Records for this task:

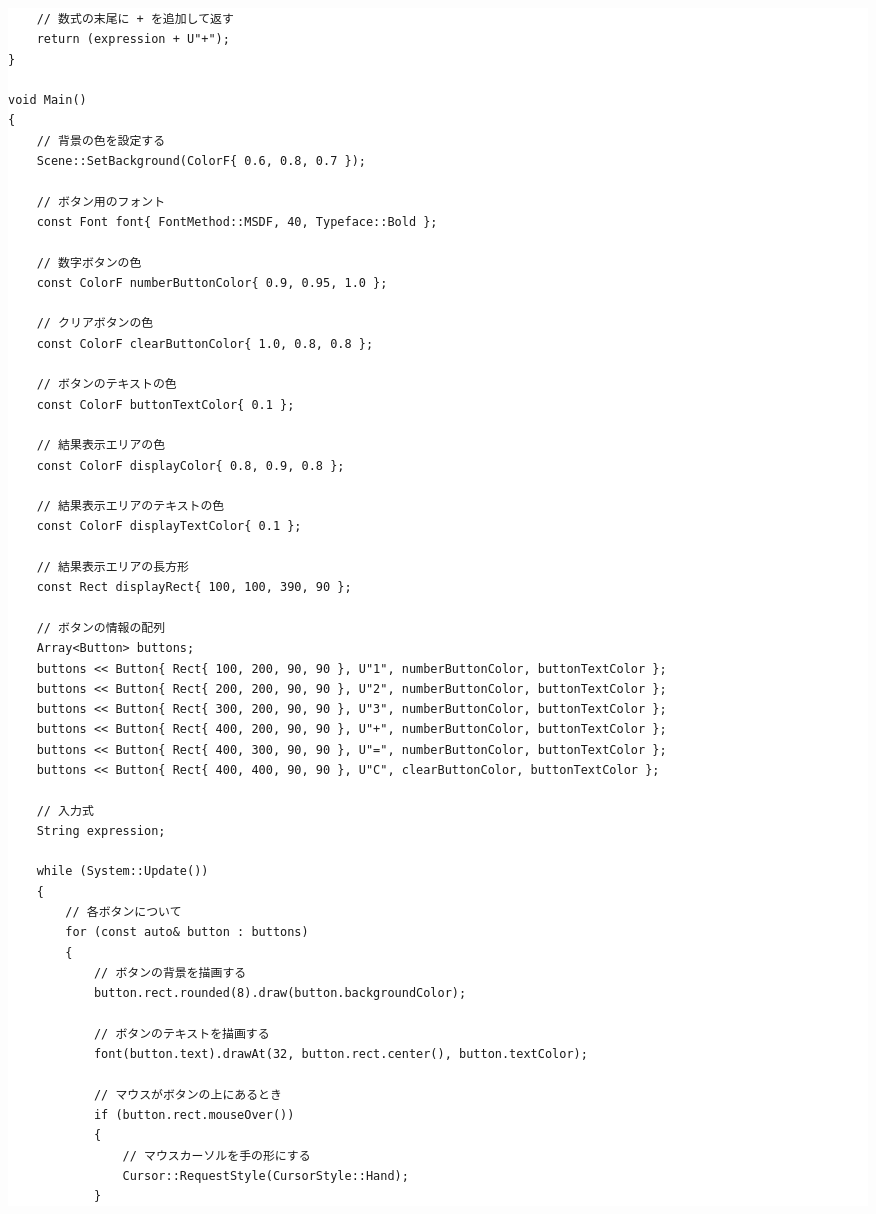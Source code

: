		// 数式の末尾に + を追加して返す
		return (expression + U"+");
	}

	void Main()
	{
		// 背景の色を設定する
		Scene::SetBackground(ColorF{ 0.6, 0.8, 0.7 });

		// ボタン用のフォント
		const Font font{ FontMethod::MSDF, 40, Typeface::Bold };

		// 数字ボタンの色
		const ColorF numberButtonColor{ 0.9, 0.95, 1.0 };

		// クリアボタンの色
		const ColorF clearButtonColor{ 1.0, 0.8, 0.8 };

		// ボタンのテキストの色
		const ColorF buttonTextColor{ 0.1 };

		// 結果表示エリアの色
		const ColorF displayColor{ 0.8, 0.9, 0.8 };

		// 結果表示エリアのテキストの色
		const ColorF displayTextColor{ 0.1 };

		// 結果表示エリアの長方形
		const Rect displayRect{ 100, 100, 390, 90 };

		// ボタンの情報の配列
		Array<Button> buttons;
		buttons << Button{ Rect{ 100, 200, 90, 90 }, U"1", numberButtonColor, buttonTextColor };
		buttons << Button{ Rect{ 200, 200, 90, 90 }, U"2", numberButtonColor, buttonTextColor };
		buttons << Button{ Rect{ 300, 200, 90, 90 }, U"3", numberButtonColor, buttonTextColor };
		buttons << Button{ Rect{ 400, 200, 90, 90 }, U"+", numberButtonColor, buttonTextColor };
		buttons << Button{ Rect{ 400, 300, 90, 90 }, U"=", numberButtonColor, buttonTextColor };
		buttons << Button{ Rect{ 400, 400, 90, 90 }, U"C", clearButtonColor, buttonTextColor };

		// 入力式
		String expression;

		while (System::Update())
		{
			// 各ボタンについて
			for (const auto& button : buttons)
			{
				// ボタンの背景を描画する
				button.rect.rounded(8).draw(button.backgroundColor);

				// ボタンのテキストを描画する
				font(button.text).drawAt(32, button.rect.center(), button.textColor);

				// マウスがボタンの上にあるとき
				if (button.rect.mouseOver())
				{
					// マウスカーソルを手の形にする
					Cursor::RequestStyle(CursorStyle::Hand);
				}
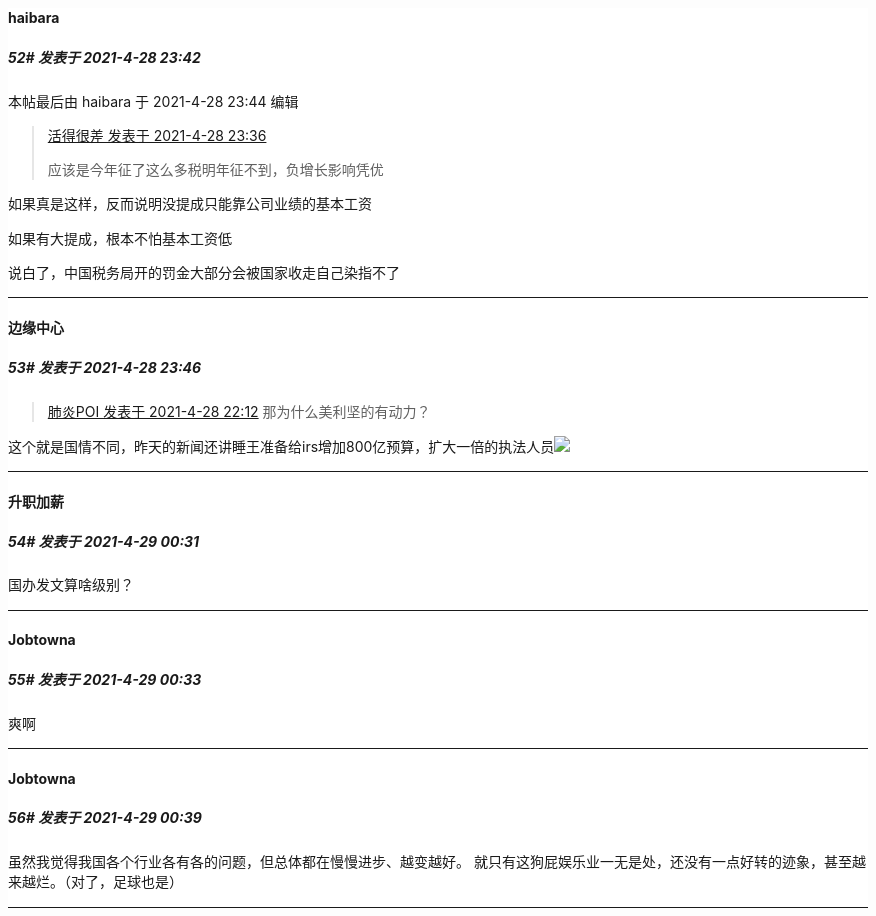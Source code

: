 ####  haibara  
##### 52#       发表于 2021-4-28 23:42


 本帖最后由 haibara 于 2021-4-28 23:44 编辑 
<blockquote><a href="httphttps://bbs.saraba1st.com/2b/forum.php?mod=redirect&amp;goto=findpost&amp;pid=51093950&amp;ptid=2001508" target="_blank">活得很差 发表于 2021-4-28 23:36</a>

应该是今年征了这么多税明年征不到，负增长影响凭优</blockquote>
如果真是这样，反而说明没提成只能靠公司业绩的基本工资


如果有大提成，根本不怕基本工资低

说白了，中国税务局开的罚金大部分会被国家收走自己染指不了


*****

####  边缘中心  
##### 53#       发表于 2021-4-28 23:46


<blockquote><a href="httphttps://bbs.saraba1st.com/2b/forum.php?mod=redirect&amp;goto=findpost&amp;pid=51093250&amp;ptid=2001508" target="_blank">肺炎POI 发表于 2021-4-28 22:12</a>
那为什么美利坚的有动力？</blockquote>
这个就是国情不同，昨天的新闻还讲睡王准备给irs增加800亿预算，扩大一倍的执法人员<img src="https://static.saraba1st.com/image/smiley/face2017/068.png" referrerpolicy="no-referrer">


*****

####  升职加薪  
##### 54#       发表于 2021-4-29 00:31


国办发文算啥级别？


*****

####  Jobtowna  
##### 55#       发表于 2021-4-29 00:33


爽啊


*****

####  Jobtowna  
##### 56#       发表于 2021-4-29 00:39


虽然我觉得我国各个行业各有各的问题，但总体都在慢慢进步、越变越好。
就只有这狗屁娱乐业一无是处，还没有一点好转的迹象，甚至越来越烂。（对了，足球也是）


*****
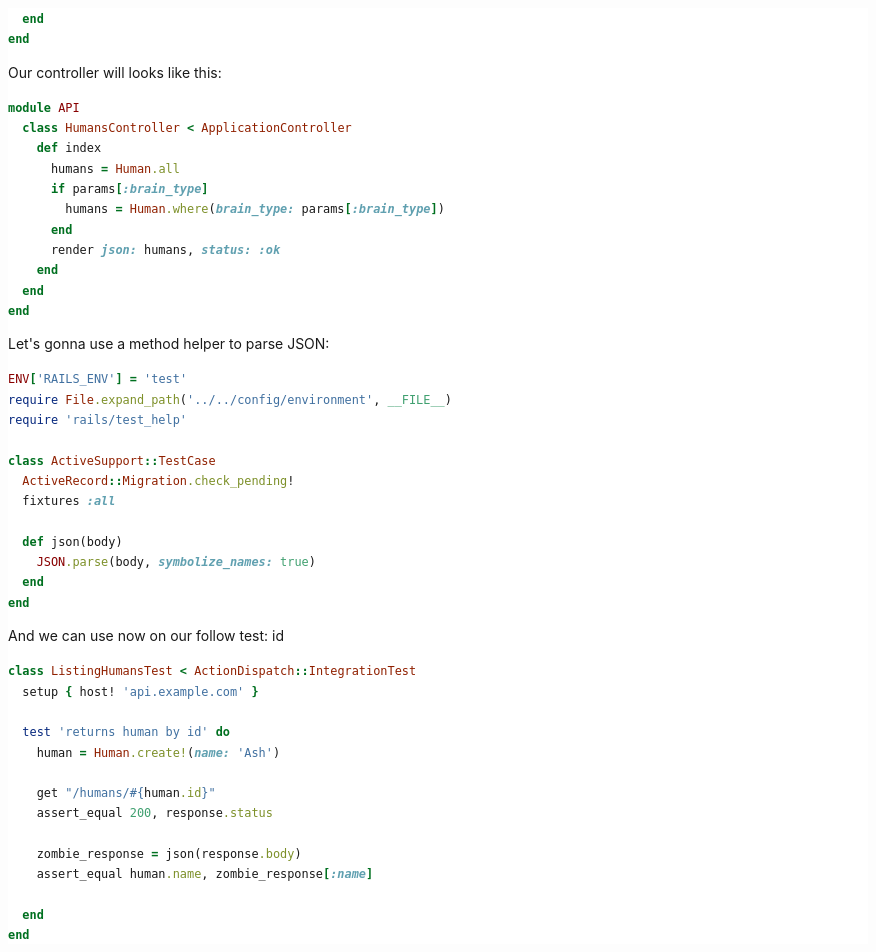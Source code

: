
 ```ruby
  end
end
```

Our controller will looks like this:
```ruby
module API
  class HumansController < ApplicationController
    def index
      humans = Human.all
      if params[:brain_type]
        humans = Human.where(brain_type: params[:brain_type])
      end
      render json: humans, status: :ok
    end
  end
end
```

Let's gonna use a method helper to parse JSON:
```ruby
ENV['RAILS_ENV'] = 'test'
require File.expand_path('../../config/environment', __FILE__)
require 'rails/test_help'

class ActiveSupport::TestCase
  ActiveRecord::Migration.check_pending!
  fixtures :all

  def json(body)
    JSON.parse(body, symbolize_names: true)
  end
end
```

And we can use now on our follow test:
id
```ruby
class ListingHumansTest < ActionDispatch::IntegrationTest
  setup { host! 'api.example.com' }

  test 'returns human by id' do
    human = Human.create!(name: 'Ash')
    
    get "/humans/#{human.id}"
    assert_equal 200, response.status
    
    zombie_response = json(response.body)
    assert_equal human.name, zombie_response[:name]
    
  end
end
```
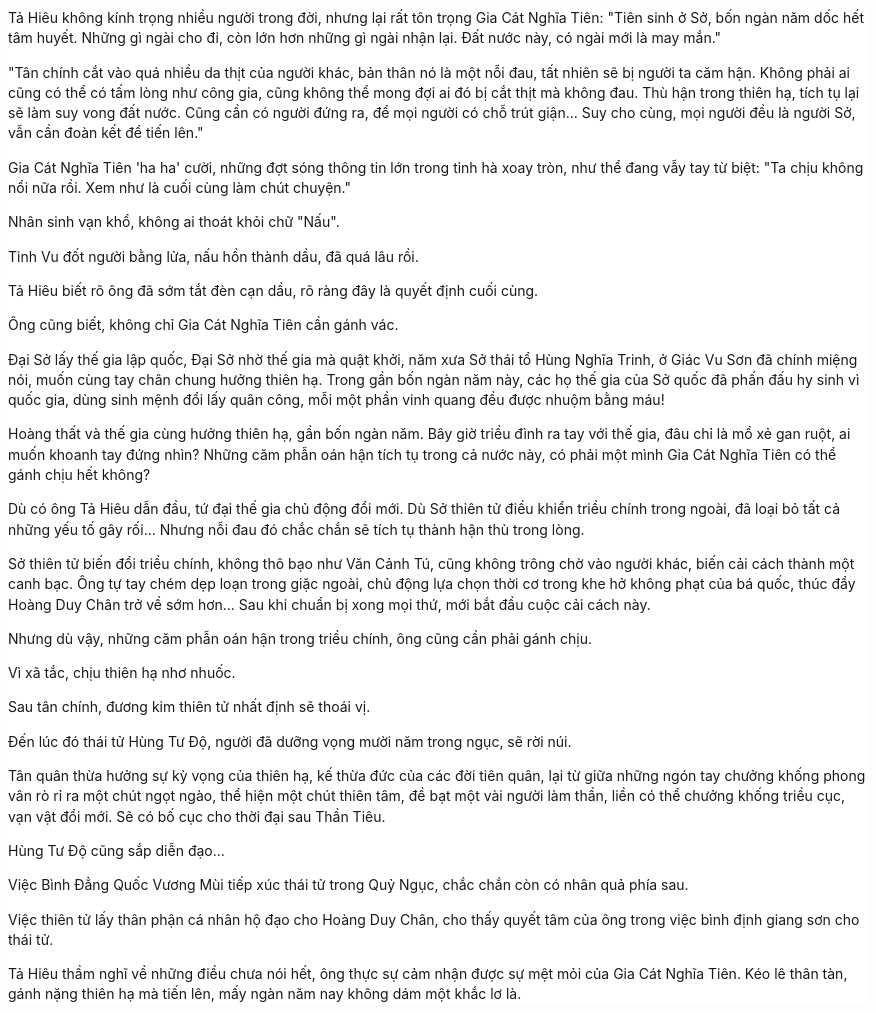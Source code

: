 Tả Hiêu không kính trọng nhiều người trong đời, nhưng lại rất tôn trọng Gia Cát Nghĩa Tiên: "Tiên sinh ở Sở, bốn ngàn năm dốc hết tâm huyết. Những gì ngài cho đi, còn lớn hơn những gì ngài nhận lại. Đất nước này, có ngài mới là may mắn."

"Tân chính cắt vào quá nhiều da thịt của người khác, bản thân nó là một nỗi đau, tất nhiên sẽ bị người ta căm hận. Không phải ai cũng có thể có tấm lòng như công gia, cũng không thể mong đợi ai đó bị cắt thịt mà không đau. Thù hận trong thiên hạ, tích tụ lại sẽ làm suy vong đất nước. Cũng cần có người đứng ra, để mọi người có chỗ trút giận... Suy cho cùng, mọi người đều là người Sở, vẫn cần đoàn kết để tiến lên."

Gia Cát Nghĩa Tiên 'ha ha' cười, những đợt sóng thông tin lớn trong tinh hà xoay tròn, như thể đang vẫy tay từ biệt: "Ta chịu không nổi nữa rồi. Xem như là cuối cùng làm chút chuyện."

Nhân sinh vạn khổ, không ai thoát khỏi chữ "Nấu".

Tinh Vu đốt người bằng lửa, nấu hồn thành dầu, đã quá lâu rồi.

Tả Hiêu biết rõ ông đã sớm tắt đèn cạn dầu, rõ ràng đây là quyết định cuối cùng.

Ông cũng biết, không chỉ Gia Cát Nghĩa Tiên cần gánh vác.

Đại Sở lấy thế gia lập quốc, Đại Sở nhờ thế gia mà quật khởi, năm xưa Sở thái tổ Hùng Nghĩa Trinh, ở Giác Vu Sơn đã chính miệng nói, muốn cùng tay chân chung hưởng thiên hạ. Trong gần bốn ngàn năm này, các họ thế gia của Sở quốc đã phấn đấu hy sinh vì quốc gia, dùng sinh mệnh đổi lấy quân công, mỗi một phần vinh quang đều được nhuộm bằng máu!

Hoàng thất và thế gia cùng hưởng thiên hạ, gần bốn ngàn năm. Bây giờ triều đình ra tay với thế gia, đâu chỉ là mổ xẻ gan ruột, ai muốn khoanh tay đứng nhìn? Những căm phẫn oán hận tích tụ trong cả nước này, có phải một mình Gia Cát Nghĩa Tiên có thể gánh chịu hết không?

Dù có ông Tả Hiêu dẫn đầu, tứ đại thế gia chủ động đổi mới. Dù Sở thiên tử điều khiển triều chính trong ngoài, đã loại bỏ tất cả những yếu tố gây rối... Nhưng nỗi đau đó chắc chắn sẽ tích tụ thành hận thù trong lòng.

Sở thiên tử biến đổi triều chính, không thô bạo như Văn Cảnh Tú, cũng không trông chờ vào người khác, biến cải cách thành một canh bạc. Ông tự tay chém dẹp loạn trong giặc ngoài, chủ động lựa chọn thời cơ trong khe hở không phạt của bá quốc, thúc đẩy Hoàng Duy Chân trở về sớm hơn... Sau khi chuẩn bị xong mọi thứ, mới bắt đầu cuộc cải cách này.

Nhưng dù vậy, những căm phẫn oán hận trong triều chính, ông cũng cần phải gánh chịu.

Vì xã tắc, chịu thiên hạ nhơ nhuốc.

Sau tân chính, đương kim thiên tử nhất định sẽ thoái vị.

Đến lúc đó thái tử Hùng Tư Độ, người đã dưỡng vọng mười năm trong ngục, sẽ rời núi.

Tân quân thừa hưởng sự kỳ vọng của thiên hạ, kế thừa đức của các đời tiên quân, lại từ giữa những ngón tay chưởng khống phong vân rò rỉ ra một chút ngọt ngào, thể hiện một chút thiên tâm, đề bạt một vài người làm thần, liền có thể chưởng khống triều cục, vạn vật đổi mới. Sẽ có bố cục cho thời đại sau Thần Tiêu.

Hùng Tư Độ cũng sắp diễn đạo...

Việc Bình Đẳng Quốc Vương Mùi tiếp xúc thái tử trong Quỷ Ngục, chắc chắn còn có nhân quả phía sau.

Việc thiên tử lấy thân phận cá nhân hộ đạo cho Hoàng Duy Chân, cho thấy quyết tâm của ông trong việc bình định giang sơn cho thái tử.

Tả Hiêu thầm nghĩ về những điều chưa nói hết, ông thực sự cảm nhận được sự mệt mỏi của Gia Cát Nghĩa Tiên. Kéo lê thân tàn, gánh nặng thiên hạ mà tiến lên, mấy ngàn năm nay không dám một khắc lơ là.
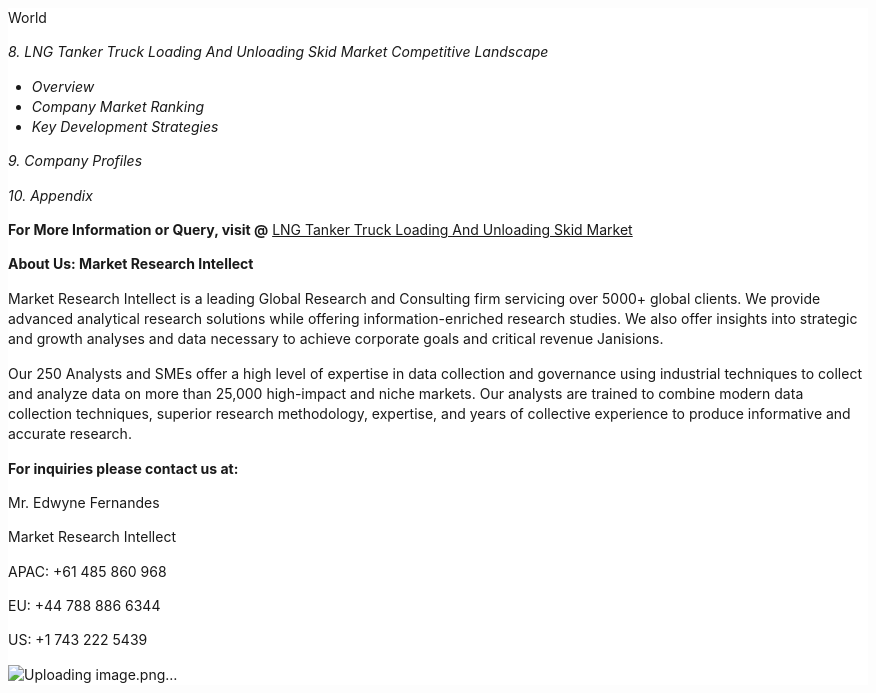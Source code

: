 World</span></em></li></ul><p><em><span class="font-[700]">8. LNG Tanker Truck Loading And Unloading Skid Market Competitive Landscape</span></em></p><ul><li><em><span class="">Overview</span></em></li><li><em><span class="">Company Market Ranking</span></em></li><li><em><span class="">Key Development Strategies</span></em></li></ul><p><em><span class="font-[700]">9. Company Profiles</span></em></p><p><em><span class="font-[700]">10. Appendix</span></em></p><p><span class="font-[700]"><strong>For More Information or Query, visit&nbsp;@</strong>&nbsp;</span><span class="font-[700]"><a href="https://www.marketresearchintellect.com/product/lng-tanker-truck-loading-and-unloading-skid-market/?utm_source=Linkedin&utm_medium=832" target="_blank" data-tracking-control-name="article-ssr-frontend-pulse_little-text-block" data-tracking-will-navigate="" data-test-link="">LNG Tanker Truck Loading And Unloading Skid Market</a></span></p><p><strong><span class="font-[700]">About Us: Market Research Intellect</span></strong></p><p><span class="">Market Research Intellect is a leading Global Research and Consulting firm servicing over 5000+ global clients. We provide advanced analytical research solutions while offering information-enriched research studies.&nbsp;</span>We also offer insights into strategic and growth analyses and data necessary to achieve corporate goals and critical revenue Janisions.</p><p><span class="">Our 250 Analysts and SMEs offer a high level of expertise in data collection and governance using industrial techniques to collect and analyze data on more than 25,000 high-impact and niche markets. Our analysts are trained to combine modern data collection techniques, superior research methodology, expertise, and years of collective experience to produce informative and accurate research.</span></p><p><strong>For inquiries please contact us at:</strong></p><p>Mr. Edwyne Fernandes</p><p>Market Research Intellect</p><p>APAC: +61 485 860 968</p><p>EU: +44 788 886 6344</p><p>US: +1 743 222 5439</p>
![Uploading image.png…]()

Assignment: Each line of the entries holding the string "findpost" should be found and copied.

Task answer:
<blockquote><a href="httphttps://bbs.saraba1st.com/2b/forum.php?mod=redirect&amp;goto=findpost&amp;pid=51093950&amp;ptid=2001508" target="_blank">活得很差 发表于 2021-4-28 23:36</a>
<blockquote><a href="httphttps://bbs.saraba1st.com/2b/forum.php?mod=redirect&amp;goto=findpost&amp;pid=51093250&amp;ptid=2001508" target="_blank">肺炎POI 发表于 2021-4-28 22:12</a>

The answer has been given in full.